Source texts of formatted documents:
────

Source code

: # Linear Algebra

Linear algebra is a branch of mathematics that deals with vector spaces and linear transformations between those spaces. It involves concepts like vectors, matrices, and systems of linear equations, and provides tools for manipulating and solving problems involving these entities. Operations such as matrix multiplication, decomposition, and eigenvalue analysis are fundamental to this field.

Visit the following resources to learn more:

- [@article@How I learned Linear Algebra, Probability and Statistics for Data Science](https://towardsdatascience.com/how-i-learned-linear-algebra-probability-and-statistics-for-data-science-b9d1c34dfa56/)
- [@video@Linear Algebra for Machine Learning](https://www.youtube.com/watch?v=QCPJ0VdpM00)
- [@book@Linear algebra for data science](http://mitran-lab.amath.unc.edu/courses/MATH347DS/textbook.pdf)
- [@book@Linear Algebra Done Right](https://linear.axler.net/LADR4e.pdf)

────

• Prompt
Starting with the first line of the entries and ending with the line that has "- [@article@How I", copy each line exactly and add nothing.

• Result of the exercise
Source code

: # Linear Algebra

Linear algebra is a branch of mathematics that deals with vector spaces and linear transformations between those spaces. It involves concepts like vectors, matrices, and systems of linear equations, and provides tools for manipulating and solving problems involving these entities. Operations such as matrix multiplication, decomposition, and eigenvalue analysis are fundamental to this field.

Visit the following resources to learn more:

- [@article@How I learned Linear Algebra, Probability and Statistics for Data Science](https://towardsdatascience.com/how-i-learned-linear-algebra-probability-and-statistics-for-data-science-b9d1c34dfa56/)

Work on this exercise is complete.